'''

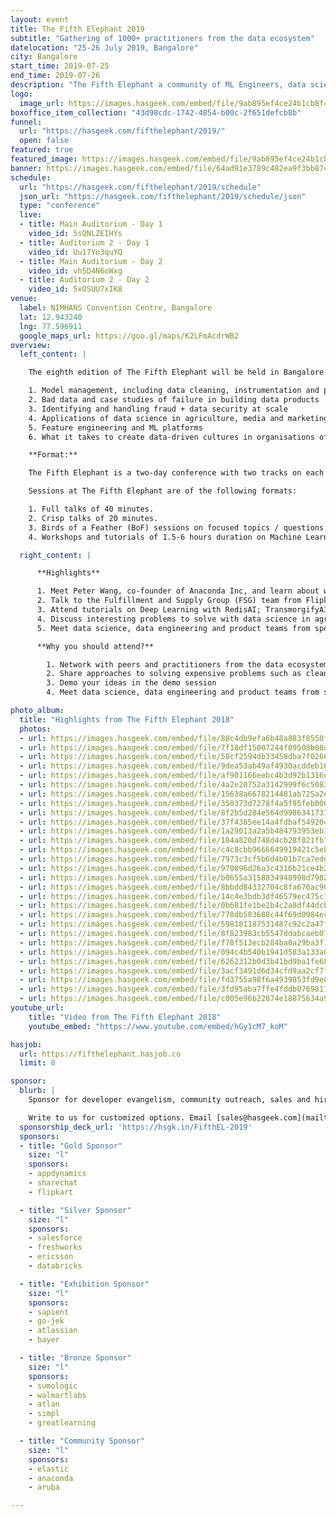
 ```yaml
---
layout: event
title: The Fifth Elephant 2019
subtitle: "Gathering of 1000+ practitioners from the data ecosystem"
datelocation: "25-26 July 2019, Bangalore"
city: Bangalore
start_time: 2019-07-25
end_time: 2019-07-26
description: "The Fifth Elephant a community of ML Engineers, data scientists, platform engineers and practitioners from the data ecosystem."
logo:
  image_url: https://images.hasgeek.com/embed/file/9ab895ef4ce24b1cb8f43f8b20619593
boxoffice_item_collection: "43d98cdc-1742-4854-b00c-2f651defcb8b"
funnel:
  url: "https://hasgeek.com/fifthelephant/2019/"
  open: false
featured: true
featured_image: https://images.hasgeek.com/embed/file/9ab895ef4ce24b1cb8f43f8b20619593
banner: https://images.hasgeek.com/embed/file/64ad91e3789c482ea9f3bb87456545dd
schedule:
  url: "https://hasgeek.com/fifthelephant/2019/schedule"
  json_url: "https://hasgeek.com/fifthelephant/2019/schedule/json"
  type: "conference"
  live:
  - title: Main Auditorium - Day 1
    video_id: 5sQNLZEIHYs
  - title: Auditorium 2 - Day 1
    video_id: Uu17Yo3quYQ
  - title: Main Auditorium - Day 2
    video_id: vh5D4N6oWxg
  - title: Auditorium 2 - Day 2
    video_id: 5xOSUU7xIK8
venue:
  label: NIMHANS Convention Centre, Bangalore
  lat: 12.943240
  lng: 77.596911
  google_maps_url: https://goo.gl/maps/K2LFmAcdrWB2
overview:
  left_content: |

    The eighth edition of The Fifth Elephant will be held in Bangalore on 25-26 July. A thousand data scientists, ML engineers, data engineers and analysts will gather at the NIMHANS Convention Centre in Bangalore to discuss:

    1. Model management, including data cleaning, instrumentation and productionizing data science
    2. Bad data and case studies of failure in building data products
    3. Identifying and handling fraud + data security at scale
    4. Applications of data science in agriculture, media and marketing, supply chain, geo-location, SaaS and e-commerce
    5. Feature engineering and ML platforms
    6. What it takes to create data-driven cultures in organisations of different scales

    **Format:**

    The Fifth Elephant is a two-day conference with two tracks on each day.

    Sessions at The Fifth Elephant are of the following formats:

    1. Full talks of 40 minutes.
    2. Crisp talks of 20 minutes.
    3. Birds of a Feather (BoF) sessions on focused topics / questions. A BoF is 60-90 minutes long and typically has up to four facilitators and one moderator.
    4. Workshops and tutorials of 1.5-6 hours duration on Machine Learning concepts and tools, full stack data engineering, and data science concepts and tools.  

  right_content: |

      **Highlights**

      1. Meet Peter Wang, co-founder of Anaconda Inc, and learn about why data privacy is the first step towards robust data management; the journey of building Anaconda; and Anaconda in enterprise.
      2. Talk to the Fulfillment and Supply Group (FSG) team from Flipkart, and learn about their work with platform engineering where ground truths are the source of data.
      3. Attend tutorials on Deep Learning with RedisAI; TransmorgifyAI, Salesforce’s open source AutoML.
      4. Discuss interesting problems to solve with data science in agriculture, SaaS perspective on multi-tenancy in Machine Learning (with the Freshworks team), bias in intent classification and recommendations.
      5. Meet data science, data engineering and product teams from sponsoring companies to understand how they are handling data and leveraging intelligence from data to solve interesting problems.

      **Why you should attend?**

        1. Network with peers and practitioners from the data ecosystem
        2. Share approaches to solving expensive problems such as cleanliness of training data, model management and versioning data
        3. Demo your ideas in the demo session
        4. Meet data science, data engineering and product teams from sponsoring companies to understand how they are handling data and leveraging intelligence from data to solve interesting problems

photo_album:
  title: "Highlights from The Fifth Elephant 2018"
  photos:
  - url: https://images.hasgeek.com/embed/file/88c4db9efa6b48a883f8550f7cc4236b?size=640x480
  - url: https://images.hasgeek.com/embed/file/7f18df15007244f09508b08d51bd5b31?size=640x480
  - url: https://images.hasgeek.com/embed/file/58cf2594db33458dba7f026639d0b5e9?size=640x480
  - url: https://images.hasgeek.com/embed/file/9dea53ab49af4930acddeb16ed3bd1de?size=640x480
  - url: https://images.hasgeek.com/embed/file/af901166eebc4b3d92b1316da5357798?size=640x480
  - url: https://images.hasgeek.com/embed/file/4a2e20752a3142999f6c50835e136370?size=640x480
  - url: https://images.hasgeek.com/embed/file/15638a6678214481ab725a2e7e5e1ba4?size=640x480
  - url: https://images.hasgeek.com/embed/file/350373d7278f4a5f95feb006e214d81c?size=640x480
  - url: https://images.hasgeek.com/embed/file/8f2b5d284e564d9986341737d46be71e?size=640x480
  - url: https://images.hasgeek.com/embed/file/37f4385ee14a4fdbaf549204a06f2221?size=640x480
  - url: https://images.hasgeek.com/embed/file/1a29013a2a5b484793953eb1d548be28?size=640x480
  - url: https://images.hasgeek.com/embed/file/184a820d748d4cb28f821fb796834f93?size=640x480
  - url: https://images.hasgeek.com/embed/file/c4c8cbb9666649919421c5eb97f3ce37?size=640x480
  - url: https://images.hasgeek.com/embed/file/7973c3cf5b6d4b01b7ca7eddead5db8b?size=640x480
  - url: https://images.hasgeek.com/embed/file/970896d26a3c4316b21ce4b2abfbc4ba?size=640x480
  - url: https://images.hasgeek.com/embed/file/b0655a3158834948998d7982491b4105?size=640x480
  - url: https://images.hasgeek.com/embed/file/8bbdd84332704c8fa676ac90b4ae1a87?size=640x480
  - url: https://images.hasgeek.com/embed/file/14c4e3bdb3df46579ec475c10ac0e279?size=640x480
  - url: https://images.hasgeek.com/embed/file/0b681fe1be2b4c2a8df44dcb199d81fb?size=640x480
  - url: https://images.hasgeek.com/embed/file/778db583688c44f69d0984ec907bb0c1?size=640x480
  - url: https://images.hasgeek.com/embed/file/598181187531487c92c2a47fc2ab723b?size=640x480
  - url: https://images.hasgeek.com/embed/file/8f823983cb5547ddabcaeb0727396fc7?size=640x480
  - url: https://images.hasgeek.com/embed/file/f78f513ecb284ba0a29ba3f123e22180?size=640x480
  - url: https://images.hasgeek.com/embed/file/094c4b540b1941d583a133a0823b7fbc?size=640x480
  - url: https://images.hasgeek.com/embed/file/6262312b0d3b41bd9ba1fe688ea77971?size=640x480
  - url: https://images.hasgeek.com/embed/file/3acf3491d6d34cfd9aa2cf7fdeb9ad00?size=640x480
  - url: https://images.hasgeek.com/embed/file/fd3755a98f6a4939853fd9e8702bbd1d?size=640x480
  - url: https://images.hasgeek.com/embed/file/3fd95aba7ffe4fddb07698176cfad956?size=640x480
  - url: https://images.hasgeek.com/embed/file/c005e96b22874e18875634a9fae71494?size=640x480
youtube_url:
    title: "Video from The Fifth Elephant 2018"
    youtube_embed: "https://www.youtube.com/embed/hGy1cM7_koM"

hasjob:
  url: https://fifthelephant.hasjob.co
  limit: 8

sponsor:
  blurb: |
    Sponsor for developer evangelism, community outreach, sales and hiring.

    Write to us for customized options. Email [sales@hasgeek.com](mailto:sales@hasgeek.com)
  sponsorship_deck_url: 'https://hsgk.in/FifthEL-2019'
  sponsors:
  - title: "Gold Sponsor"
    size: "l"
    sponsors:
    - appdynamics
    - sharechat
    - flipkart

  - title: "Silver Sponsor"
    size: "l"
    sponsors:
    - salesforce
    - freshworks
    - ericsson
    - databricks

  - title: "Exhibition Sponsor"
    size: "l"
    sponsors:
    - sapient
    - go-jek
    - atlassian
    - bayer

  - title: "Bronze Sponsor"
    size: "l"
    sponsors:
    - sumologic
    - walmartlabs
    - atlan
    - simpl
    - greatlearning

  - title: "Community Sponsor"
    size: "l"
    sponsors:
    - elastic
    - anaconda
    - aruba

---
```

'''

• _WHAT YOU ARE ASKED TO DO_
Scan the listing above. Gather each line that contains the word "science".

• _WRITTEN ANSWER_
    1. Model management, including data cleaning, instrumentation and productionizing data science
    4. Applications of data science in agriculture, media and marketing, supply chain, geo-location, SaaS and e-commerce
    4. Workshops and tutorials of 1.5-6 hours duration on Machine Learning concepts and tools, full stack data engineering, and data science concepts and tools.  
      4. Discuss interesting problems to solve with data science in agriculture, SaaS perspective on multi-tenancy in Machine Learning (with the Freshworks team), bias in intent classification and recommendations.
      5. Meet data science, data engineering and product teams from sponsoring companies to understand how they are handling data and leveraging intelligence from data to solve interesting problems.
        4. Meet data science, data engineering and product teams from sponsoring companies to understand how they are handling data and leveraging intelligence from data to solve interesting problems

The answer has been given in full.